Monday, June 21, 2010

like humans do

"is this karmic retribution for having a beautiful wedding and an awesome marriage?"

yale and i lie awake, restlessly stewing in our angst. he groans this question in my direction, but i think it was really pointed at God. he rolls around in nightmares of insect infestations taking over the apartment; me with nausea, cramps, and teary frustration.

3 weeks in, and the apartment has cracked us.

no longer are we keeping stiff upper lips, cracking jokes, or amusing ourselves with our new housewares.

there remains an island of boxes in the center of our living room that have no clear destination. floors, tables, tv stands, and kitchen counters are still littered with moving-in debris and homeless odds and ends. the moths, who we thought we had tackled, hatched a new cloud of offspring. keys, books, and phone chargers have all been swallowed by the vortex. and the straw that broke my dear yale's back was seeing what appeared to be a large flying cockroach soar menacingly over the mess last night. i was already in bed, trying to unwind my tangled brain, but woke up when he stormed into the bedroom, infuriated by our "f-ing pit".

i've moved into apartments before. 7 in the last 9 years, to be exact. never into one this small. never into a true household merge. never into one with bugs, drain problems, weird damages, and mysterious ever-present humidity. it is a beautiful apartment. the nicest one i saw in our price range. it is a good building. we have good landlords. but somehow, it still feels like we live in squalor. and it is wreaking havoc on us.

we just want to be able to come home, have it feel like home, and relax together. our main communal activity so far has been squashing moths and hauling trash to the dumpster.

we are grossed out, tired, discouraged, and hot. stuffy and sticky. maybe it is all the cardboard, absorbing humidity in the air and slowly releasing it into the apartment. we are snipey and frustrated and feeling defeated.

"when will this start being fun?" we ask ourselves. newlywed bliss. honeymoon phase. all that stuff. we did go to the beach this weekend, and to a friend's birthday party. and to a movie. all out-of-the-apartment distractions. and each time, we came home and surveyed the disaster and the pests and wanted to cry. do a little more work, scrub a little more gunk, kill a few more moths. snark at each other. curl up into the fetal position on the bed and wonder what we are supposed to be learning from this. patience? togetherness? is this a cosmic team-building exercise? because we are failing.

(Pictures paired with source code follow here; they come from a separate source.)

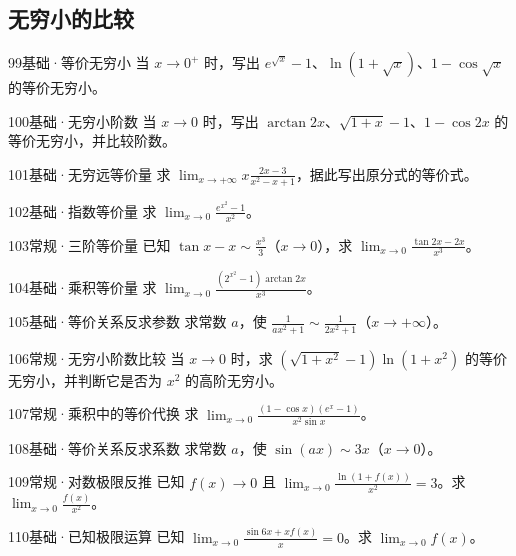\subsection{无穷小的比较}
\begin{exercise}{99}{基础·等价无穷小}
当 $x\to0^+$ 时，写出 $e^{\sqrt x}-1$、$\ln(1+\sqrt x)$、$1-\cos\sqrt x$ 的等价无穷小。
\end{exercise}
\begin{exercise}{100}{基础·无穷小阶数}
当 $x\to0$ 时，写出 $\arctan2x$、$\sqrt{1+x}-1$、$1-\cos2x$ 的等价无穷小，并比较阶数。
\end{exercise}
\begin{exercise}{101}{基础·无穷远等价量}
求 $\lim_{x\to+\infty}x\frac{2x-3}{x^2-x+1}$，据此写出原分式的等价式。
\end{exercise}
\begin{exercise}{102}{基础·指数等价量}
求 $\lim_{x\to0}\frac{e^{x^2}-1}{x^2}$。
\end{exercise}
\begin{exercise}{103}{常规·三阶等价量}
已知 $\tan x-x\sim\frac{x^3}{3}$（$x\to0$），求 $\lim_{x\to0}\frac{\tan2x-2x}{x^3}$。
\end{exercise}
\begin{exercise}{104}{基础·乘积等价量}
求 $\lim_{x\to0}\frac{(2^{x^2}-1)\arctan2x}{x^3}$。
\end{exercise}
\begin{exercise}{105}{基础·等价关系反求参数}
求常数 $a$，使 $\frac{1}{ax^2+1}\sim\frac{1}{2x^2+1}$（$x\to+\infty$）。
\end{exercise}
\begin{exercise}{106}{常规·无穷小阶数比较}
当 $x\to0$ 时，求 $(\sqrt{1+x^2}-1)\ln(1+x^2)$ 的等价无穷小，并判断它是否为 $x^2$ 的高阶无穷小。
\end{exercise}
\begin{exercise}{107}{常规·乘积中的等价代换}
求 $\lim_{x\to0}\frac{(1-\cos x)(e^x-1)}{x^2\sin x}$。
\end{exercise}
\begin{exercise}{108}{基础·等价关系反求系数}
求常数 $a$，使 $\sin(ax)\sim3x$（$x\to0$）。
\end{exercise}
\begin{exercise}{109}{常规·对数极限反推}
已知 $f(x)\to0$ 且 $\lim_{x\to0}\frac{\ln(1+f(x))}{x^2}=3$。求 $\lim_{x\to0}\frac{f(x)}{x^2}$。
\end{exercise}
\begin{exercise}{110}{基础·已知极限运算}
已知 $\lim_{x\to0}\frac{\sin6x+xf(x)}{x}=0$。求 $\lim_{x\to0}f(x)$。
\end{exercise}
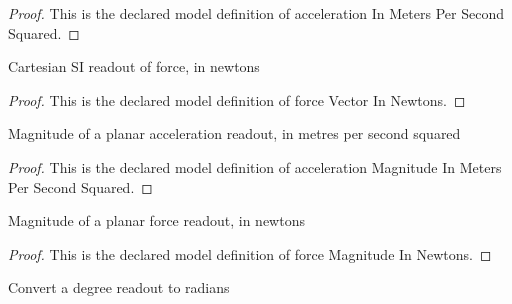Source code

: \begin{proof}
  This is the declared model definition of acceleration In Meters Per Second Squared.
\end{proof}
\begin{definition}
  \label{def:physics:phyx-mini-0760:phyxminiproblems-problemphyxmini0760-forcevectorinnewtons}
  Cartesian SI readout of force, in newtons
\end{definition}
\begin{proof}
  This is the declared model definition of force Vector In Newtons.
\end{proof}
\begin{definition}
  \label{def:physics:phyx-mini-0760:phyxminiproblems-problemphyxmini0760-accelerationmagnitudeinmeterspersecondsquared}
  Magnitude of a planar acceleration readout, in metres per second squared
\end{definition}
\begin{proof}
  This is the declared model definition of acceleration Magnitude In Meters Per Second Squared.
\end{proof}
\begin{definition}
  \label{def:physics:phyx-mini-0760:phyxminiproblems-problemphyxmini0760-forcemagnitudeinnewtons}
  Magnitude of a planar force readout, in newtons
\end{definition}
\begin{proof}
  This is the declared model definition of force Magnitude In Newtons.
\end{proof}
\begin{definition}
  \label{def:physics:phyx-mini-0760:phyxminiproblems-problemphyxmini0760-degreestoradians}
  Convert a degree readout to radians
\end{definition}

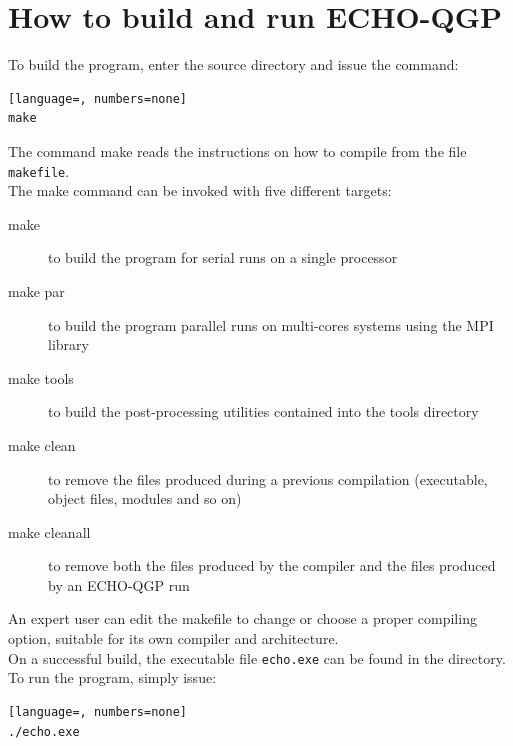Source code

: \section{How to build and run ECHO-QGP}
To build the program,  enter the source directory and issue the command:
\begin{lstlisting}[language=, numbers=none]
make
\end{lstlisting}
The command make reads the instructions on how to compile from the file {\tt makefile}.\\ 
The make command can be invoked with five different targets:
\begin{description}
\item[make] to build the program for serial runs on a single processor
\item[make par] to build the program parallel runs on multi-cores systems using the MPI library
\item[make tools] to build the post-processing utilities contained into the tools directory
\item[make clean] to remove the files produced during a previous compilation (executable, object files, modules and so on)
\item[make cleanall] to remove both the files produced by the compiler and the files produced by an ECHO-QGP run
\end{description}
An expert user can edit the makefile to change or choose a proper compiling option, suitable for its own compiler and architecture.\\
On a successful build, the executable file {\tt echo.exe} can be found in the directory.
To run the program, simply issue:
\begin{lstlisting}[language=, numbers=none]
./echo.exe
\end{lstlisting}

some things are still fun, and funny. we love each other's company, and i miss him all day when i'm at work. but the dread of coming home to the pit adds a layer of funk that we just can't seem to shake. no matter how many hours we spend on the apartment, it still looks disgusting. where did we get all this stuff? how did we bring several thousand moths with us? why are we being jerks to each other when we are at home? when will our nest start to feel like home instead of better fit for rats?

ugh.

that's all i have to say about that.